→ **Problem requirements**: Lines below containing the word "default" should be copied out.

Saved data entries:

....

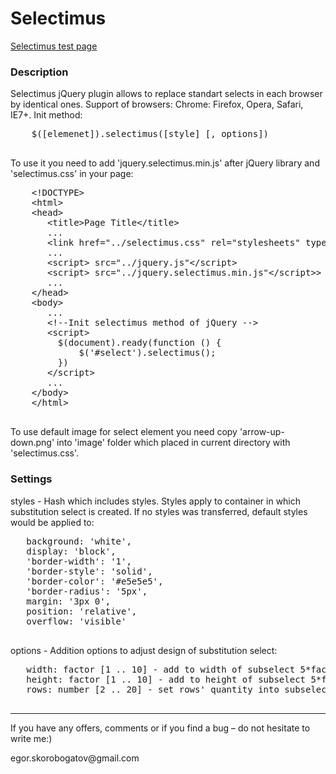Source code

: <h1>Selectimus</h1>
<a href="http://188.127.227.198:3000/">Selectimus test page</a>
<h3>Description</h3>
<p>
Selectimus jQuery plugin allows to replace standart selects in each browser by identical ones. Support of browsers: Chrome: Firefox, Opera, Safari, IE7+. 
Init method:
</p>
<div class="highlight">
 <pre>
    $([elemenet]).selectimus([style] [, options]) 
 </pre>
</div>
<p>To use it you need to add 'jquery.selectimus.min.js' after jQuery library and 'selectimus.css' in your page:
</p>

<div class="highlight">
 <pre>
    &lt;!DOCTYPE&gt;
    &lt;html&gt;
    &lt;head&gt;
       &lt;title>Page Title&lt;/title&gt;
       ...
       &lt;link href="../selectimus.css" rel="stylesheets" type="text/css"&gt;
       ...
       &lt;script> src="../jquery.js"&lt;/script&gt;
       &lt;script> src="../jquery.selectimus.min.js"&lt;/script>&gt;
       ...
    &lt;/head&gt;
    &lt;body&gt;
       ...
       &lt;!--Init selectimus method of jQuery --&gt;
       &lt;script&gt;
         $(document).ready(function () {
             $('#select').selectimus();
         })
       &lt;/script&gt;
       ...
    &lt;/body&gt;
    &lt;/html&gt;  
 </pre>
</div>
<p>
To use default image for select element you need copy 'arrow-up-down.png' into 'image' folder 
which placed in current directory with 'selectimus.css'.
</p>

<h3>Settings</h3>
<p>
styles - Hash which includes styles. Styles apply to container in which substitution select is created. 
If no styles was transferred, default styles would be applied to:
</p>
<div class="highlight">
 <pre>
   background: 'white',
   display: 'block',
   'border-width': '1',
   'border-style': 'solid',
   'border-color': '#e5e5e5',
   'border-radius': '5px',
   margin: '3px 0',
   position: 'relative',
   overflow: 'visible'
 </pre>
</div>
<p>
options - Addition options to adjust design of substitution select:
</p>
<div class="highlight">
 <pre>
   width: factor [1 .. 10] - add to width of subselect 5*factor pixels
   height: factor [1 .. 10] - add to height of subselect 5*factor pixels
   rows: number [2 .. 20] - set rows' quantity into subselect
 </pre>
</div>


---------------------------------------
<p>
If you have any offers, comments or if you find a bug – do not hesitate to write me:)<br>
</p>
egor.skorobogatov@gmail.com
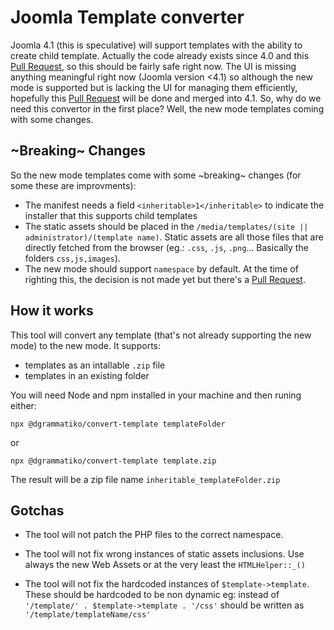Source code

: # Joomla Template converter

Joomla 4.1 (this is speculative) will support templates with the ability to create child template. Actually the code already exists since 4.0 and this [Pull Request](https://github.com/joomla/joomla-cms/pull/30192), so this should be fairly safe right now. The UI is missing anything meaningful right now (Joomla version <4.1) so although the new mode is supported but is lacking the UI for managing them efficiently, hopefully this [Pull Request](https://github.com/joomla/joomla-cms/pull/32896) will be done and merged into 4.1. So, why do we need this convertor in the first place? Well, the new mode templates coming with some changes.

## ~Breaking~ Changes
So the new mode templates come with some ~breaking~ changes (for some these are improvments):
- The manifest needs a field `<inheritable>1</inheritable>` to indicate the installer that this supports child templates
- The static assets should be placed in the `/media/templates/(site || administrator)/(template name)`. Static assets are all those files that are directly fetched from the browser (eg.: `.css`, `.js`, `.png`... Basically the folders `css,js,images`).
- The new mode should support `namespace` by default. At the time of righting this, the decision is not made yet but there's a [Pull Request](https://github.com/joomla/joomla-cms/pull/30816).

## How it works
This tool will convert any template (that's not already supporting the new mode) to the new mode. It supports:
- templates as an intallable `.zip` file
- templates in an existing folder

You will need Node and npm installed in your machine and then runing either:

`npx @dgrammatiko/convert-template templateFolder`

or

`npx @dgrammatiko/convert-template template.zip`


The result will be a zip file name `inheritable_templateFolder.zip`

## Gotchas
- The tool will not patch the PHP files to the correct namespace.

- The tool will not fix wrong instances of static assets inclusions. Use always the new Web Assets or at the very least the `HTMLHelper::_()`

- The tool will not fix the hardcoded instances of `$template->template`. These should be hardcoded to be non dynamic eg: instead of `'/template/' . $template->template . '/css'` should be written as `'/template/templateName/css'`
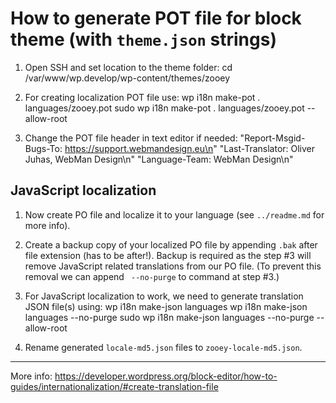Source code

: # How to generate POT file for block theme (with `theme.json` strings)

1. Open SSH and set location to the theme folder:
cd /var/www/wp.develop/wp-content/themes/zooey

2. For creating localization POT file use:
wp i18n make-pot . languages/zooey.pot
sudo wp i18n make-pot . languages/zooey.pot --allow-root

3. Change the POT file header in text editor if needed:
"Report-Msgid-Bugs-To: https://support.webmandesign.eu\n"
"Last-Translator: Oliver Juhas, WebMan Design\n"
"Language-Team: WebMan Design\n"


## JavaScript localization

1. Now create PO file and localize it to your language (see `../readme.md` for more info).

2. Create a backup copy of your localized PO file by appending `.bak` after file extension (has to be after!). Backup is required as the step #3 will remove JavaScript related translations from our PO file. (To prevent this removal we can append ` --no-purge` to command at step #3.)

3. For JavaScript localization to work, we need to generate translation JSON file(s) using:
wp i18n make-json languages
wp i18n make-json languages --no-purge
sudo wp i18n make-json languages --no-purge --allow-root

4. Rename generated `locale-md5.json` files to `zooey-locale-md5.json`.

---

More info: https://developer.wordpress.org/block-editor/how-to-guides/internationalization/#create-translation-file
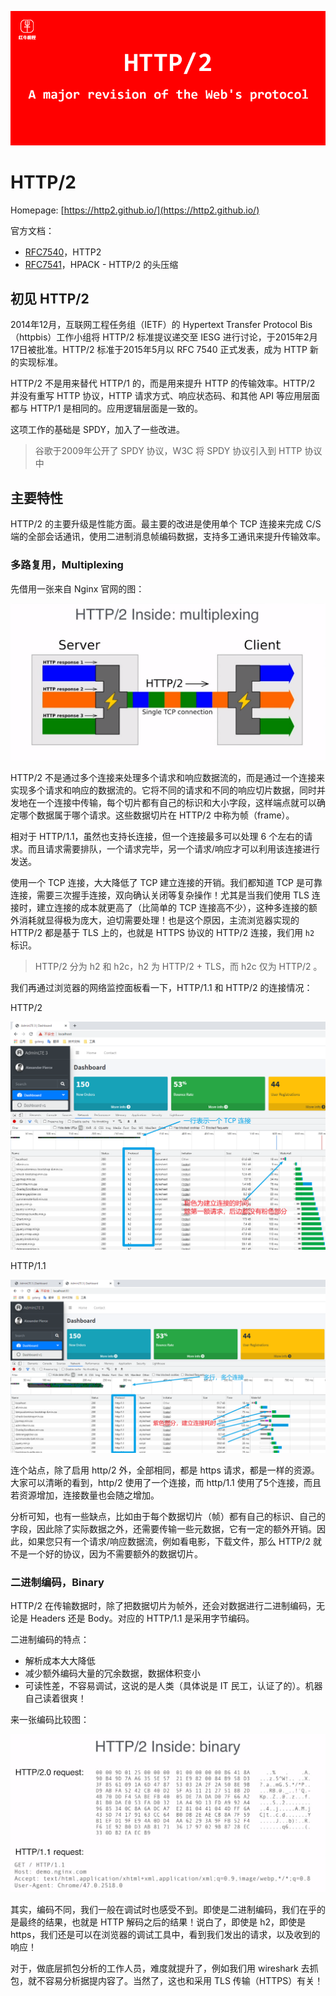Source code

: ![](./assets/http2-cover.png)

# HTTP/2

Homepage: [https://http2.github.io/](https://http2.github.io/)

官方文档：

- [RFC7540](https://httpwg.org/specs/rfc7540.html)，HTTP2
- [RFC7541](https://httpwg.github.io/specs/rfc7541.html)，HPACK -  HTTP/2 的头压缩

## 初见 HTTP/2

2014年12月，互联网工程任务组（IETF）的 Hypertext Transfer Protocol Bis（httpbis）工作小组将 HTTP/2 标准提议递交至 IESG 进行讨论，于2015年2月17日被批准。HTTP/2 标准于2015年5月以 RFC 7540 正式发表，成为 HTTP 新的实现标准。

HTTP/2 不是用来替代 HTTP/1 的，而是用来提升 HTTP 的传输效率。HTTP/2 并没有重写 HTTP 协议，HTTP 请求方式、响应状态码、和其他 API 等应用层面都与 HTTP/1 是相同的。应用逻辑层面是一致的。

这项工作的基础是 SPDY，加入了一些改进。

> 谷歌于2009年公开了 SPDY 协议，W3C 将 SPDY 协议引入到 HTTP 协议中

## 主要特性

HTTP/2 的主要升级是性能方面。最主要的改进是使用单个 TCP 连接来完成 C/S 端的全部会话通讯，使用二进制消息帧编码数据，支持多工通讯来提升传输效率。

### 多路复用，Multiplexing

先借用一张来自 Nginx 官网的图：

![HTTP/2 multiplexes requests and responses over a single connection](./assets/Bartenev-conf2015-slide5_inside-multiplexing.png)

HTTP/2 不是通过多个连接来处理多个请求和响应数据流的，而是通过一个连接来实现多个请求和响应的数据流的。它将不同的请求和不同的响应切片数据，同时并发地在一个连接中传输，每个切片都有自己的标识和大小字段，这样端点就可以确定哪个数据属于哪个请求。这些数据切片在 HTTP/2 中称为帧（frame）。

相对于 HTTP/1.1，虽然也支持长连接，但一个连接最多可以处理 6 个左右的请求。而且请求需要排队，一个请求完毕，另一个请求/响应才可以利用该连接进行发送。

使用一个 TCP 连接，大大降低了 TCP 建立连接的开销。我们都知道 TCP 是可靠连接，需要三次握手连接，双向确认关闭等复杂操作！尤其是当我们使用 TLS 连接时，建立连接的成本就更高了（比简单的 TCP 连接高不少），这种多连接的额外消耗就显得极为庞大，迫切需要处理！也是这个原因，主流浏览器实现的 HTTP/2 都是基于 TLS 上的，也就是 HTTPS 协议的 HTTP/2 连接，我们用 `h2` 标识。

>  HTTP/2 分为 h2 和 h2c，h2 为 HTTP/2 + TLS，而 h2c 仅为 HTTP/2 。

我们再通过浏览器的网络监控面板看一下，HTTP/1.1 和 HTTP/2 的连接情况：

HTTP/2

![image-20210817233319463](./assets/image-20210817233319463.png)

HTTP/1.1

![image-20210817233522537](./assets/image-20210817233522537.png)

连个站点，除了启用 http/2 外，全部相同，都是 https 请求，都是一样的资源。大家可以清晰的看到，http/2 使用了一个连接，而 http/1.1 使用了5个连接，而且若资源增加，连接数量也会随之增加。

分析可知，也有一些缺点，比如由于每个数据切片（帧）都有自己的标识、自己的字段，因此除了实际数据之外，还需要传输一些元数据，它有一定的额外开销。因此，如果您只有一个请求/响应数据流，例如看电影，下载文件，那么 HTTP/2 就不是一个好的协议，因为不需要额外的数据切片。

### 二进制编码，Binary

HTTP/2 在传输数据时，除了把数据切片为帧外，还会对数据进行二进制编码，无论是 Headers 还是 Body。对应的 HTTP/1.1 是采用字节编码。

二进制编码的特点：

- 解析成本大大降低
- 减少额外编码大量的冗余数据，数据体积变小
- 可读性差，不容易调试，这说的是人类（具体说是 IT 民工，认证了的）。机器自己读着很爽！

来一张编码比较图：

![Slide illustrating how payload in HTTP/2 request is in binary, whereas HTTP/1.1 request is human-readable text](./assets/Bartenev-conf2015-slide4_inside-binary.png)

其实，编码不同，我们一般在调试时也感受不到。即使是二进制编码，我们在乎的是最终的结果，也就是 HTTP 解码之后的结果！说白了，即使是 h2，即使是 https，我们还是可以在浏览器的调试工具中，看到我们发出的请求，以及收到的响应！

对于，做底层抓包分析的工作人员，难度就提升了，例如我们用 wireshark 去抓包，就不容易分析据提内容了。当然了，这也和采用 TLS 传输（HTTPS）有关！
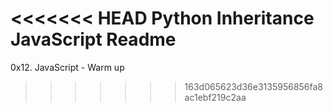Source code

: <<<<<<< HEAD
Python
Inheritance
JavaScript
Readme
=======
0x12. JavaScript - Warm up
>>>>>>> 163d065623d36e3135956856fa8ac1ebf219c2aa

....

→ **Answer space**:
To use default image for select element you need copy 'arrow-up-down.png' into 'image' folder 
If no styles was transferred, default styles would be applied to:
- The new mode should support `namespace` by default. At the time of righting this, the decision is not made yet but there's a [Pull Request](https://github.com/joomla/joomla-cms/pull/30816).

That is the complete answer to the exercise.